How many grams of Lithium Nitrate are needed to make 250 grams of Lithium Sulfate?
Could someone please look over my work? I had to research Stoichiometry as a self-study and I'm not sure if I'm on the right track.
The question is:
How many grams of Lithium Nitrate are needed to make 250 grams of Lithium Sulfate, assuming you have an adequate amount of Lead IV Sulfate to do the reaction?
I believe Lead IV Sulfate is the limiting Reagent...As I understand it, the presence of this reagent is necessary for the reaction to occur and it is totally consumed when the reaction is complete.

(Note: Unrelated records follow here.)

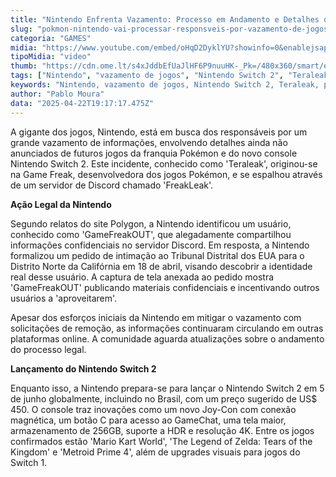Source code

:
 ```yaml
---
title: "Nintendo Enfrenta Vazamento: Processo em Andamento e Detalhes do Nintendo Switch 2 Revelados"
slug: "pokmon-nintendo-vai-processar-responsveis-por-vazamento-de-jogos-inditos"
categoria: "GAMES"
midia: "https://www.youtube.com/embed/oHqD2DyklYU?showinfo=0&enablejsapi=1"
tipoMidia: "video"
thumb: "https://cdn.ome.lt/s4xJddbEfUaJlHF6P9nuuHK-_Pk=/480x360/smart/extras/conteudos/Captura_de_tela_2025-04-22_152858.png"
tags: ["Nintendo", "vazamento de jogos", "Nintendo Switch 2", "Teraleak", "processo legal", "Discord", "lançamento de console", "jogos Pokémon", "GameFreakOUT", "FreakLeak"]
keywords: "Nintendo, vazamento de jogos, Nintendo Switch 2, Teraleak, processo legal, Discord, lançamento de console, jogos Pokémon, GameFreakOUT, FreakLeak"
author: "Pablo Moura"
data: "2025-04-22T19:17:17.475Z"
---
```


A gigante dos jogos, Nintendo, está em busca dos responsáveis por um grande vazamento de informações, envolvendo detalhes ainda não anunciados de futuros jogos da franquia Pokémon e do novo console Nintendo Switch 2. Este incidente, conhecido como 'Teraleak', originou-se na Game Freak, desenvolvedora dos jogos Pokémon, e se espalhou através de um servidor de Discord chamado 'FreakLeak'.

**Ação Legal da Nintendo**

Segundo relatos do site Polygon, a Nintendo identificou um usuário, conhecido como 'GameFreakOUT', que alegadamente compartilhou informações confidenciais no servidor Discord. Em resposta, a Nintendo formalizou um pedido de intimação ao Tribunal Distrital dos EUA para o Distrito Norte da Califórnia em 18 de abril, visando descobrir a identidade real desse usuário. A captura de tela anexada ao pedido mostra 'GameFreakOUT' publicando materiais confidenciais e incentivando outros usuários a 'aproveitarem'.

Apesar dos esforços iniciais da Nintendo em mitigar o vazamento com solicitações de remoção, as informações continuaram circulando em outras plataformas online. A comunidade aguarda atualizações sobre o andamento do processo legal.

**Lançamento do Nintendo Switch 2**

Enquanto isso, a Nintendo prepara-se para lançar o Nintendo Switch 2 em 5 de junho globalmente, incluindo no Brasil, com um preço sugerido de US$ 450. O console traz inovações como um novo Joy-Con com conexão magnética, um botão C para acesso ao GameChat, uma tela maior, armazenamento de 256GB, suporte a HDR e resolução 4K. Entre os jogos confirmados estão 'Mario Kart World', 'The Legend of Zelda: Tears of the Kingdom' e 'Metroid Prime 4', além de upgrades visuais para jogos do Switch 1.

An insufficient quantity of the limiting reagent would halt the reaction.
Pb(SO4)2 + 4LiNO3 -> Pb(NO3)4 + 2LiSO4
I've checked the equation to ensure it is balanced. The reactants and products are present in equivalent amounts. Reactants: Pb (Lead): 1, S (Sulfur): 2, O (Oxygen): 20, Li (Lithium): 4, N (Nitrogen): 4; Products: Pb (Lead): 1, S (Sulfur): 2, O (Oxygen): 20, Li (Lithium): 4, N (Nitrogen): 4
Pb(SO4)2 Lead IV Sulfate
S: 32.07(2) -> 64.14
O 1600(4) -> 64.00 (2)= 128
LiNO3 Lithium Nitrate
O: 16.00(3) -> 48.00
Pb (NO3)4 Lead IV Phosphate
N: 14.01(4)-> 56.04
O: 16.00(12) ->192
LiSO4 Lithium Sulfate
O: 16.00 (4) -> 64.00
= 103.011 g/mol
Ratio of LiNO3 to LiSO4 (Lithium Nitrate: Lithium Sulfate)
4LiNO3: 2Li2SO4. The ratio is 4:2, so we will need 4 moles of Lithium Nitrate to react completely with Lead IV Sulfate to produce 2 moles of Lithium Sulfate.
1 mole of Lithium Nitrate is 68.951 g/mol.
1 mole of Lithium Sulfate is 103.11 g/mol.
250 grams (given value from word problem) /68.951 g/mol= 3.62 moles
3.62 moles Lithium Nitrate/4 moles= .905 x 103.11 g/mol= 93.3 grams Lithium Nitrate
ANSWER: 93.3 grams Lithium Nitrate are needed.